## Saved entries
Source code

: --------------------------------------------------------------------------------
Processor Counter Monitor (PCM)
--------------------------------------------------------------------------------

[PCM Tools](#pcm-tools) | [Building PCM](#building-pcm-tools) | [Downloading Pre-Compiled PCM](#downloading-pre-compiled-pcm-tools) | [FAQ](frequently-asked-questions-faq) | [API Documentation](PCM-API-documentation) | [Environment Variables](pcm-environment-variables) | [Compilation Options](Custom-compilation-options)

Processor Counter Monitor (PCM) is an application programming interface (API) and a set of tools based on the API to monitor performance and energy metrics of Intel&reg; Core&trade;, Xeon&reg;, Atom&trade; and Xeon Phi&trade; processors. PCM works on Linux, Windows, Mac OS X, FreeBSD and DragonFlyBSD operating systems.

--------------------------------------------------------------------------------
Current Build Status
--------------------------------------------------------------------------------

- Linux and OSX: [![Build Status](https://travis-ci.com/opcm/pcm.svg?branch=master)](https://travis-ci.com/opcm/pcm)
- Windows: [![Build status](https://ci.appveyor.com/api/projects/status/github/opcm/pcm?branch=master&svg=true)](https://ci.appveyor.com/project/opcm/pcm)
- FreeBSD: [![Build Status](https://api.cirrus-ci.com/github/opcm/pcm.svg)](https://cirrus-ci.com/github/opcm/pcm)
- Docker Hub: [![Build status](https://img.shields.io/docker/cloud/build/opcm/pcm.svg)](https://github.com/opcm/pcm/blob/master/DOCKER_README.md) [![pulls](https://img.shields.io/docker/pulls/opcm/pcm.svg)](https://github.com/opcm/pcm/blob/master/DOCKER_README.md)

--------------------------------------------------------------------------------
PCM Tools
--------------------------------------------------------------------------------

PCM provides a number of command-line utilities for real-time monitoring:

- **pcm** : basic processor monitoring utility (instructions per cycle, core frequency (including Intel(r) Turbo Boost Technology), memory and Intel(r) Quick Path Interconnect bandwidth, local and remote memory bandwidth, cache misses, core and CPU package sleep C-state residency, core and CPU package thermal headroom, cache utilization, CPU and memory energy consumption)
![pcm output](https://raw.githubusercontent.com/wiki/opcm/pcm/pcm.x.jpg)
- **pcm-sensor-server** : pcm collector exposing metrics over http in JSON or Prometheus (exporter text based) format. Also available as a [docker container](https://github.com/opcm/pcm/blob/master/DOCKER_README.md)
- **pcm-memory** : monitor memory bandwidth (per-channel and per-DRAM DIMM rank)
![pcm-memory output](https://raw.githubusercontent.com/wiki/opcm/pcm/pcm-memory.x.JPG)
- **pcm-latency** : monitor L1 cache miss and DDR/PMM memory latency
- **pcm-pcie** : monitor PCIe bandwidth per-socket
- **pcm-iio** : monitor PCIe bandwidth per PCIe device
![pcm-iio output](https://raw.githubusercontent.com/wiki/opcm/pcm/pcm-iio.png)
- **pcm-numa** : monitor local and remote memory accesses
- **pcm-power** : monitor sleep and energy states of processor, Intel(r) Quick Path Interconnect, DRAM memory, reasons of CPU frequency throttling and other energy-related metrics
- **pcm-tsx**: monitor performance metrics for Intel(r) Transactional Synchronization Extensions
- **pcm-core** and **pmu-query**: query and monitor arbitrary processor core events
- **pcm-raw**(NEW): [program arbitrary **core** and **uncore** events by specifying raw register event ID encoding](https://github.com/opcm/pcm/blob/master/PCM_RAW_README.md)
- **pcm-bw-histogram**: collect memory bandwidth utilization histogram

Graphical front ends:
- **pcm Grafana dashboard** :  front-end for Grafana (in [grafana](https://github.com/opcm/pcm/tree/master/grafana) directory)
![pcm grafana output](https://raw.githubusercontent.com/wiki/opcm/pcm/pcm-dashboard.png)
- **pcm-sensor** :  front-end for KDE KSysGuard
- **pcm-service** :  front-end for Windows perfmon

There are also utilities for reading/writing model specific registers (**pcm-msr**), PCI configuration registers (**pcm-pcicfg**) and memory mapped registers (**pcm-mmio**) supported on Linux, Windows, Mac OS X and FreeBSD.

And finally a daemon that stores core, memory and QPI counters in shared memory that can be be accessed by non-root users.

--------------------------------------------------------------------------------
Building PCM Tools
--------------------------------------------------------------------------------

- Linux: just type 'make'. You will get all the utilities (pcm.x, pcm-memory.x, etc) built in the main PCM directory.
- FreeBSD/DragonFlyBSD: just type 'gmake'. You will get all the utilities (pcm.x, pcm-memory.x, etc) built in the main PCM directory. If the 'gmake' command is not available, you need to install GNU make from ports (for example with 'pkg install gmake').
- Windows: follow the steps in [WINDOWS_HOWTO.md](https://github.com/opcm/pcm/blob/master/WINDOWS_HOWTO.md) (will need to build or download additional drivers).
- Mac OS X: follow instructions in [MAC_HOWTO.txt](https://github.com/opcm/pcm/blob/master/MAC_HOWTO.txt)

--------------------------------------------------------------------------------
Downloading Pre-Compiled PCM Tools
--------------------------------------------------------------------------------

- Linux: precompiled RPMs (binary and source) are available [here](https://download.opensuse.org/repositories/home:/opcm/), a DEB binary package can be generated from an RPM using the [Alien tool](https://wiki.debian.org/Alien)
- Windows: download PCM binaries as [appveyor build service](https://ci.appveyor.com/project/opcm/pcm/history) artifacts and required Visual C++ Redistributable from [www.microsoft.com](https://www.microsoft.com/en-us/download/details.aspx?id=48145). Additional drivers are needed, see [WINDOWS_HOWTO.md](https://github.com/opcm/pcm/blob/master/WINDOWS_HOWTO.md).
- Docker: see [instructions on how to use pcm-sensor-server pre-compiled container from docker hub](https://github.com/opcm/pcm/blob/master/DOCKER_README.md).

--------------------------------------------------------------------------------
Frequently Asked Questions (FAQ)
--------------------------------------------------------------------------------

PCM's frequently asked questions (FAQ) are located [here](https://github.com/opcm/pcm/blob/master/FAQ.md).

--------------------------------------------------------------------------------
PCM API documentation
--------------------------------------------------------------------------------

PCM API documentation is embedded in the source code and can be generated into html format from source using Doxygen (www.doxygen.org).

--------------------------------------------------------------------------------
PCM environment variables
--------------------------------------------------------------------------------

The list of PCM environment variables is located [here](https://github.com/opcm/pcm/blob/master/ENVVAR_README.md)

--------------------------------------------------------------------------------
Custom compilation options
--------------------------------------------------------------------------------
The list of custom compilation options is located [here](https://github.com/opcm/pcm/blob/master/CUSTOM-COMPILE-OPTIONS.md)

## Task prompt
Output each line of the records above exactly, beginning at the first, and stop once the line containing "[PCM Tools](#pcm-tools) |" has been output.

## Expected output
Source code

: --------------------------------------------------------------------------------
Processor Counter Monitor (PCM)
--------------------------------------------------------------------------------

[PCM Tools](#pcm-tools) | [Building PCM](#building-pcm-tools) | [Downloading Pre-Compiled PCM](#downloading-pre-compiled-pcm-tools) | [FAQ](frequently-asked-questions-faq) | [API Documentation](PCM-API-documentation) | [Environment Variables](pcm-environment-variables) | [Compilation Options](Custom-compilation-options)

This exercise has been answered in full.